++++ EXCERPTED RECORDS ++++

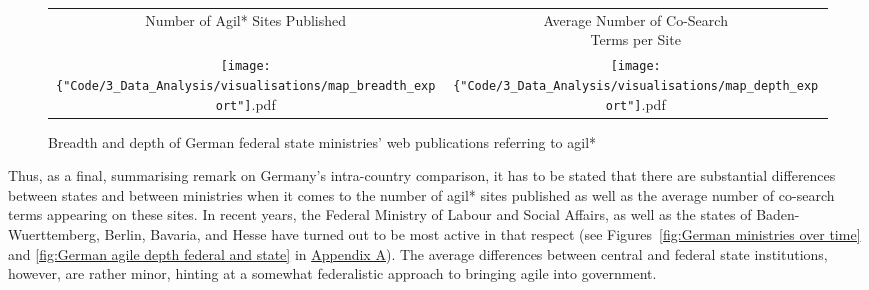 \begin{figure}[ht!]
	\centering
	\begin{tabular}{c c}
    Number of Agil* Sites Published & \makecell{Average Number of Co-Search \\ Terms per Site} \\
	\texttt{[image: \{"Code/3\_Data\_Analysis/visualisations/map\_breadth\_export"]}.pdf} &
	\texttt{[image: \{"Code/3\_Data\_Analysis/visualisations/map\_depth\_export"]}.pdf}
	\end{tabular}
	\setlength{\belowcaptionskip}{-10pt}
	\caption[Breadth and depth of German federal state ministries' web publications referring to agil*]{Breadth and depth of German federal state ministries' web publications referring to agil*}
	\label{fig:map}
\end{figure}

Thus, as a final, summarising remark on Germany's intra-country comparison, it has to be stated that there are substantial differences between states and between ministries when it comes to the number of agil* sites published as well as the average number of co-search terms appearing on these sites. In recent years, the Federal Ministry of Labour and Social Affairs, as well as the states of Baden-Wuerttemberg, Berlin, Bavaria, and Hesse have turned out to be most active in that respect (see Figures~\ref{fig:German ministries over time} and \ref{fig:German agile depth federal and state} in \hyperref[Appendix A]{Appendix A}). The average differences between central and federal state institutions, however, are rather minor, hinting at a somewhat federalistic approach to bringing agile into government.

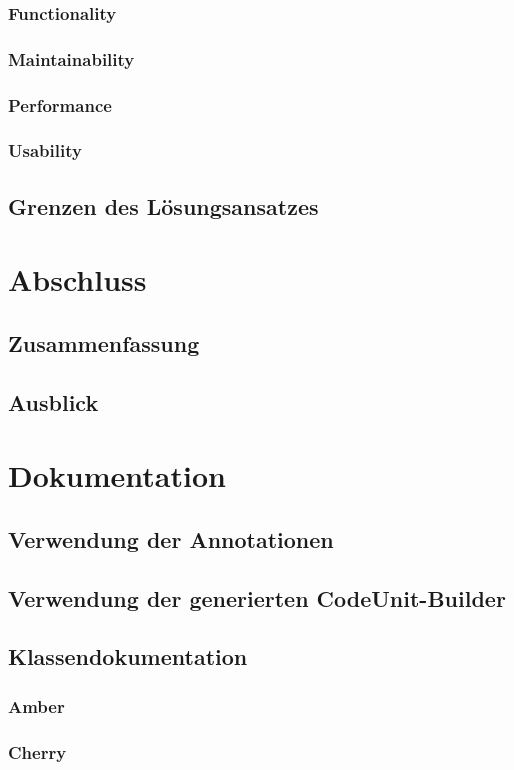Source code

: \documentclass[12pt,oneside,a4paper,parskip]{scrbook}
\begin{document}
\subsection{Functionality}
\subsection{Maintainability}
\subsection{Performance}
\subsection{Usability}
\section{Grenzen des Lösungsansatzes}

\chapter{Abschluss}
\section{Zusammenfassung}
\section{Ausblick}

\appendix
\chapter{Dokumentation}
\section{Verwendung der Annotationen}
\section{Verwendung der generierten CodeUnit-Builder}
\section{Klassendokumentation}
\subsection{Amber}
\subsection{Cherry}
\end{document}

++++
++++ EXCERPTED RECORDS ++++

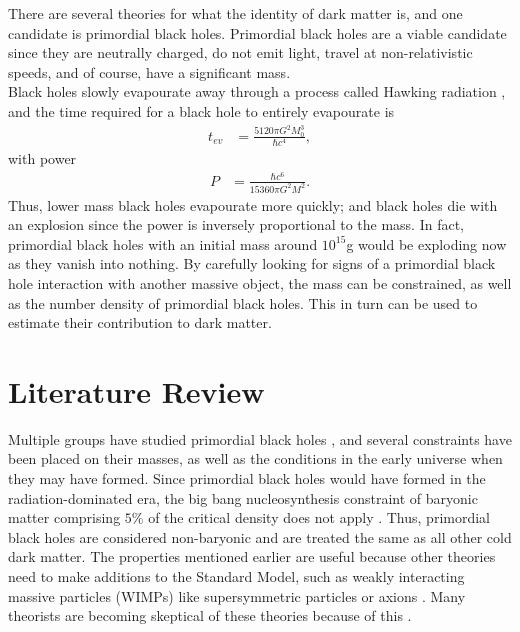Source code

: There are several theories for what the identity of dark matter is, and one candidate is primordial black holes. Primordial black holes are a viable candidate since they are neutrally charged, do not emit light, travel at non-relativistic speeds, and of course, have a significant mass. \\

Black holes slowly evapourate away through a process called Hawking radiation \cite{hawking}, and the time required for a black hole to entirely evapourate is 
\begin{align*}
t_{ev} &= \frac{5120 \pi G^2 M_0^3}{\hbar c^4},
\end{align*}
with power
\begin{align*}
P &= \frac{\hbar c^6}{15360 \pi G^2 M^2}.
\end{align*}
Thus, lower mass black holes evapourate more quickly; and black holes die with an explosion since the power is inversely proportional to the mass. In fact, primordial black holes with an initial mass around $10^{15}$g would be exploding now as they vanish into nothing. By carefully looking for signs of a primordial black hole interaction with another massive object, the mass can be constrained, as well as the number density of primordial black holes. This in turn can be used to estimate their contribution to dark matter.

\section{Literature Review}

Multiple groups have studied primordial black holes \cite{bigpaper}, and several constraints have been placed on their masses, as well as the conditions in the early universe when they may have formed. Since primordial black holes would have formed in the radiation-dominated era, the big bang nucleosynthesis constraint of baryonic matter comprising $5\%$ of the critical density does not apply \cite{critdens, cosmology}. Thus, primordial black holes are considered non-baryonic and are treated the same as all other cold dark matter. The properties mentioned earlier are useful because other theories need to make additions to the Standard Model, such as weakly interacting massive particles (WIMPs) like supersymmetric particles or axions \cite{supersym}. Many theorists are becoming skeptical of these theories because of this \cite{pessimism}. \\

++++
++++ EXCERPTED RECORDS ++++

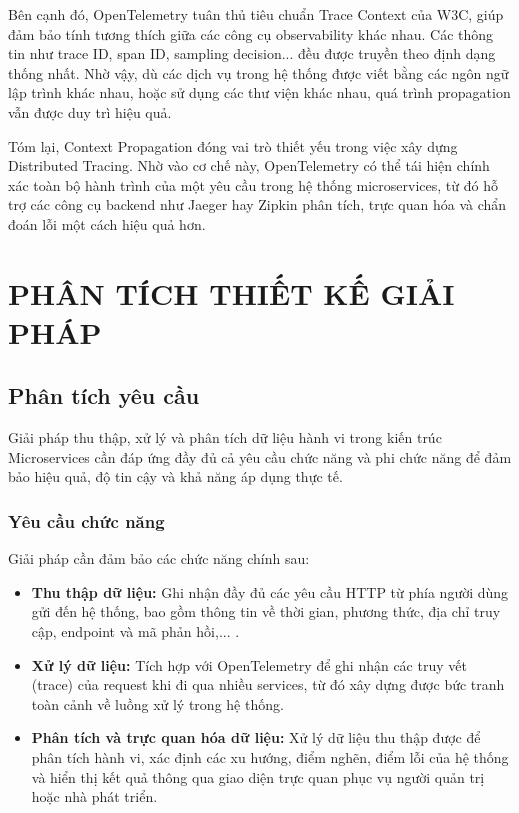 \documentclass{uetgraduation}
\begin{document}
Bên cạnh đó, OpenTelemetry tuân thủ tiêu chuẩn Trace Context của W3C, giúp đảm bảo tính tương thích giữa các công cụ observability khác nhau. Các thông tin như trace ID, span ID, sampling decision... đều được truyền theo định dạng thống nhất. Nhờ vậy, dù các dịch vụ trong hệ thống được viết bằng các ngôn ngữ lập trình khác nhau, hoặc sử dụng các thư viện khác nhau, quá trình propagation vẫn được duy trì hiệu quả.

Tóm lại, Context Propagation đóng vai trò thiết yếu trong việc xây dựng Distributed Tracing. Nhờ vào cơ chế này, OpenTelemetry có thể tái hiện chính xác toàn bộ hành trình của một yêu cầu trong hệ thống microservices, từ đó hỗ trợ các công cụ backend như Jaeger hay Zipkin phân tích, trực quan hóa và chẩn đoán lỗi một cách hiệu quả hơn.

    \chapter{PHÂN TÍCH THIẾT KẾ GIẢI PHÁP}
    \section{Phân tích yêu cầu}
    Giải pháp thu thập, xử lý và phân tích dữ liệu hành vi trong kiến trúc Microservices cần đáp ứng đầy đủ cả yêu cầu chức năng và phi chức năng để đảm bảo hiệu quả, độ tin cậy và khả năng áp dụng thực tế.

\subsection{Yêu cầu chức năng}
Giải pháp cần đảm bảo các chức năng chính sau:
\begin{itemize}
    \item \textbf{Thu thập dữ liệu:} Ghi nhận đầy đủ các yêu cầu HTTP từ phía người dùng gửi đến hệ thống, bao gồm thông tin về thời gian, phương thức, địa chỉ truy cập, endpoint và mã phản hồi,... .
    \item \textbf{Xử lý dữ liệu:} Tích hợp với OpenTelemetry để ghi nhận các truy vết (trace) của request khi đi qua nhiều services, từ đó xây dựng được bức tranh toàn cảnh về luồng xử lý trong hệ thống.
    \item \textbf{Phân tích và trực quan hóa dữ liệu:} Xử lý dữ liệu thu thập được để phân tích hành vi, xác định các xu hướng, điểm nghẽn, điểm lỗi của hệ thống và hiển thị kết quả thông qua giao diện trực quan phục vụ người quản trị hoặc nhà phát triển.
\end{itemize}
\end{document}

++++

* **THE PROBLEM**:
Take every line of the material that contains the word "texttt", and copy it.

* **SOLUTION FOR THIS PROBLEM**:
	\texttt{[image: \{"Code/3\_Data\_Analysis/visualisations/map\_breadth\_export"]}.pdf} &
	\texttt{[image: \{"Code/3\_Data\_Analysis/visualisations/map\_depth\_export"]}.pdf}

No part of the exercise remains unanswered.